Su (Gurunsi nature spirit)
Gurunsi term for an invisible protective nature spirit inhabiting the bush and watercourses. The masked animal-form is the spirit's safe interface for entering the village ritual sphere — not a depiction of the animal itself.
Su (the term carries across Nuna, Nunuma, Winiama, and Kasena dialects with minor variation) is the Gurunsi name for the class of invisible protective nature spirits central to the cosmology of the southern Burkina Faso and northern Ghana grassland peoples. Su inhabit the bush, the river systems, and uncultivated land; they are intrinsically dangerous to direct human contact and operate as the supernatural counterweight to the ordered space of the village.
Gurunsi masquerade is the negotiated interface through which su enter human ritual space safely. The mask carves an animal form — buffalo, antelope, snake, crocodile, hornbill — not as a depiction of the animal itself, but as the safe visible costume the spirit assumes when crossing from bush to village. The mask is activated by the masquerader, the music, the costume, and the ritual context together; without these the wooden form is inert.

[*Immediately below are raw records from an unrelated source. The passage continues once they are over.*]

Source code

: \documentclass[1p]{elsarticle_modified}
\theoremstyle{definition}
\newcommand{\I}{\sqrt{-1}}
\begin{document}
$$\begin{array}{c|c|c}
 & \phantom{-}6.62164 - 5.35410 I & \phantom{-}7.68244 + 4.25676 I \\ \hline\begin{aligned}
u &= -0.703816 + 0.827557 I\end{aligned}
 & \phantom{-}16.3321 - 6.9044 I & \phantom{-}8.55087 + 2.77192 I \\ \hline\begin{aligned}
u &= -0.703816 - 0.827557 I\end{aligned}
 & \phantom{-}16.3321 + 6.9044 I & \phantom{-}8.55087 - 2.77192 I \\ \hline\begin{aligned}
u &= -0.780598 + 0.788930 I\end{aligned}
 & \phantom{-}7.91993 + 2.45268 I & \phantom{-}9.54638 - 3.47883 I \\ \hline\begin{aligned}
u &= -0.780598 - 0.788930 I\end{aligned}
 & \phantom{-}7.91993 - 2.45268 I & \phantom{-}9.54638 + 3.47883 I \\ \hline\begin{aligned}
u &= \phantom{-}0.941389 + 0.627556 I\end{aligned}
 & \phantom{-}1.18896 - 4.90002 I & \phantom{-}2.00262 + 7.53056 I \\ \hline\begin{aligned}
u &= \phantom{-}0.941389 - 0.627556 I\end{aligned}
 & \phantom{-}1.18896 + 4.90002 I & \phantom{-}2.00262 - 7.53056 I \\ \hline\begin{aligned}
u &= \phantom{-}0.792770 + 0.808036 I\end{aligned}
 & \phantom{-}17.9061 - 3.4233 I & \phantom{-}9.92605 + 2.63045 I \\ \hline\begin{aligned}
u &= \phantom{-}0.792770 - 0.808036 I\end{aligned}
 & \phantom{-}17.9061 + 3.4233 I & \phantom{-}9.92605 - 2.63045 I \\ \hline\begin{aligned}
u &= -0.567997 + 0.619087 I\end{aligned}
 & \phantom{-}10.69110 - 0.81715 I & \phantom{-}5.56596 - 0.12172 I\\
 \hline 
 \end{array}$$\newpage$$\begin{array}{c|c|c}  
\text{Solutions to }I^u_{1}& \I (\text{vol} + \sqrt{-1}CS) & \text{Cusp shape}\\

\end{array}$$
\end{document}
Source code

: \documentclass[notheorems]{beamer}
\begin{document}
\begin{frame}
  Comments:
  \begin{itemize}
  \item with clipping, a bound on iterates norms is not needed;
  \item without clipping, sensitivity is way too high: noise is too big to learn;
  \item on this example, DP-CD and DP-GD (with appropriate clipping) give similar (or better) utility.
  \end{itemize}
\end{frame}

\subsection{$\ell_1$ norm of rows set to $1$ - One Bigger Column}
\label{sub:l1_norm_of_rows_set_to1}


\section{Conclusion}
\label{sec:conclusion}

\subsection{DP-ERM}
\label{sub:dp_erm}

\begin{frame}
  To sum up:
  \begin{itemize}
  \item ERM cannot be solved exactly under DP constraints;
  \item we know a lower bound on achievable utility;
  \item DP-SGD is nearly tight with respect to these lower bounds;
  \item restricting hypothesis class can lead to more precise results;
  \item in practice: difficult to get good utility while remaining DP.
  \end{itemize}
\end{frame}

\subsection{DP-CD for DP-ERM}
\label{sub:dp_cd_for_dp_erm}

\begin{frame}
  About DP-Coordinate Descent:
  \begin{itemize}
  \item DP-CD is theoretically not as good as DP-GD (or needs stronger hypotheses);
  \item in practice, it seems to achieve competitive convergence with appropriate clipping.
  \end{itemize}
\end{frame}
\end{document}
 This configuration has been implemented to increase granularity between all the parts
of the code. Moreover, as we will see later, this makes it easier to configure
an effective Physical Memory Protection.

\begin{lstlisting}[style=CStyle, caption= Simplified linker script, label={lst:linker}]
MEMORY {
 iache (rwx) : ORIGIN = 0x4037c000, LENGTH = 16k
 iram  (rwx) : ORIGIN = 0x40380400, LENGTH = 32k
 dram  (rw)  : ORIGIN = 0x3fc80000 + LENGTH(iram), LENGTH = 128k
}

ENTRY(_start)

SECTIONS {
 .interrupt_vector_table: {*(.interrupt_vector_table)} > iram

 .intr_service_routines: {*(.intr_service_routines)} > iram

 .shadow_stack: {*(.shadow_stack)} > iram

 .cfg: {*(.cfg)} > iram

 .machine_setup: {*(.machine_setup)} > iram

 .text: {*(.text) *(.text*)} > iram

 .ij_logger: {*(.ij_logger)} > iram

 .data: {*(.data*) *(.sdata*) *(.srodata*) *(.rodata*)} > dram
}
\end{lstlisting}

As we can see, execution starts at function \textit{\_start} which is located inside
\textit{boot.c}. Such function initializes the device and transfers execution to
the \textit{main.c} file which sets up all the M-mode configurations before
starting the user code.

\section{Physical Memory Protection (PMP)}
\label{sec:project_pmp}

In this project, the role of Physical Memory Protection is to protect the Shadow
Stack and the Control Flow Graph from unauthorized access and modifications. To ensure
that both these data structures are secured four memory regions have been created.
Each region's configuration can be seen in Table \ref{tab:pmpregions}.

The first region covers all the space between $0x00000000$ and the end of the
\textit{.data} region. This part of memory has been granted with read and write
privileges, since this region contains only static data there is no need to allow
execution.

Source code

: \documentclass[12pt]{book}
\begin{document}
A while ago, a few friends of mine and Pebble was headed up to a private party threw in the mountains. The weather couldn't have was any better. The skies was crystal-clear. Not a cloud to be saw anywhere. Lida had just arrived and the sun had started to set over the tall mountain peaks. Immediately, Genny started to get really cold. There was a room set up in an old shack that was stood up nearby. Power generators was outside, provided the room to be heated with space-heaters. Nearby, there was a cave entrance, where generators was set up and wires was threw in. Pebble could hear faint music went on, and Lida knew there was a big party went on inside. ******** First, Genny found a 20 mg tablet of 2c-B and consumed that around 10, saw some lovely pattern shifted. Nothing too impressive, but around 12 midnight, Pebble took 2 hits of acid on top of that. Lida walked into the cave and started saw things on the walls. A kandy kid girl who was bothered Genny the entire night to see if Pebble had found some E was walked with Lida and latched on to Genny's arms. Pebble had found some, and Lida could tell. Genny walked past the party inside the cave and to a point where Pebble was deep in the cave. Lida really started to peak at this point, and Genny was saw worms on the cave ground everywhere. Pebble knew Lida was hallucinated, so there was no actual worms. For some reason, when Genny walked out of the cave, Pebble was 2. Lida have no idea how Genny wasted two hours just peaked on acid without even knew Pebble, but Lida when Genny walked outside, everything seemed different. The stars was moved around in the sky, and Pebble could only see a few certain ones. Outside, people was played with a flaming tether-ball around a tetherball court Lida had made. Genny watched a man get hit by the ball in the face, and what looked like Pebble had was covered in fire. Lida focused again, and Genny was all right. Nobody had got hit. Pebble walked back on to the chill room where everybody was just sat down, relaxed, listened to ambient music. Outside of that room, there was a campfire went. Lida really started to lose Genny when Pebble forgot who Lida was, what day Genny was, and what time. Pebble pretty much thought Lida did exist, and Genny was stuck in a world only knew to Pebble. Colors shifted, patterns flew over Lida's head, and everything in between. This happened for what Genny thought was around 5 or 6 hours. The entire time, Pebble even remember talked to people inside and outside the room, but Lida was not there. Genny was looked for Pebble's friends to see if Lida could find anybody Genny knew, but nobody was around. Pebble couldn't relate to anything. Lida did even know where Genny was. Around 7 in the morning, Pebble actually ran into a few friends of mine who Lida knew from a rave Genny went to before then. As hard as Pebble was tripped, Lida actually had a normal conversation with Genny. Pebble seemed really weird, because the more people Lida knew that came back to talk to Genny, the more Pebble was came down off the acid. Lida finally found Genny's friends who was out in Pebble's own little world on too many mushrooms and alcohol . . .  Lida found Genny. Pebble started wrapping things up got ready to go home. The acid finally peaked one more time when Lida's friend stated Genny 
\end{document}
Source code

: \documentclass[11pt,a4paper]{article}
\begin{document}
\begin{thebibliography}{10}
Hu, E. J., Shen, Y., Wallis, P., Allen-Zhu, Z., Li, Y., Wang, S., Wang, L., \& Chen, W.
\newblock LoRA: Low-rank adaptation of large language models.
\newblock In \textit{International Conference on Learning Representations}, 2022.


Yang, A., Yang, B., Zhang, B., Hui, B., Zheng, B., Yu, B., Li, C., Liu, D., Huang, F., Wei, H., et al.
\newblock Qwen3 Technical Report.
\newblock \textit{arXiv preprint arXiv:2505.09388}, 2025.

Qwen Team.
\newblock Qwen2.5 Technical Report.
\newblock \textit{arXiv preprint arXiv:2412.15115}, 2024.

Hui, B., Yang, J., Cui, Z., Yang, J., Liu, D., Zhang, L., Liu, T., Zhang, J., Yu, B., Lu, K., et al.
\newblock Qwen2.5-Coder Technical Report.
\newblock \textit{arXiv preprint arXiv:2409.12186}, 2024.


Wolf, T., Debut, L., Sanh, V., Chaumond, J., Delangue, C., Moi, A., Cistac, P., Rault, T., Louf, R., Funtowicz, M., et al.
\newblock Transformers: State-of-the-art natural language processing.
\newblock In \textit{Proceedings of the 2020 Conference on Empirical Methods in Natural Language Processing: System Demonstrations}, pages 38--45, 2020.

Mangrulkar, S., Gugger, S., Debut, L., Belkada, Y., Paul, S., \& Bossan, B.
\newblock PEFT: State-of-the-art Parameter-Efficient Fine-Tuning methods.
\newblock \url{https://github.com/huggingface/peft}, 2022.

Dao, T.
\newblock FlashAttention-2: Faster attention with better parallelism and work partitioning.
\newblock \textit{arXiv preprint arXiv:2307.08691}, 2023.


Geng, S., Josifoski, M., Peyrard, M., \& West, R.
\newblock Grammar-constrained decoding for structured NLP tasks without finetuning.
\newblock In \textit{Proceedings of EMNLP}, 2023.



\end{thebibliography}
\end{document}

Functions include village purification, agricultural intercession (calling rain, blessing the harvest), the management of social transition (initiations, the funerals of senior elders), and the resolution of community-level conflict. The masquerade is not hunting magic — the most persistent online misconception — and not entertainment.
Christopher D. Roy's ethnographic work (Roy & Wheelock, Land of the Flying Masks, 2007; Roy, Mossi, Gurunsi, Bwa, Dogon, 5 Continents 2015) is the standard English-language source for the su reading. The terminology is shared in part with Bwa and Mossi masquerade traditions of the same region, though each ethnic group activates the concept within its own ritual register.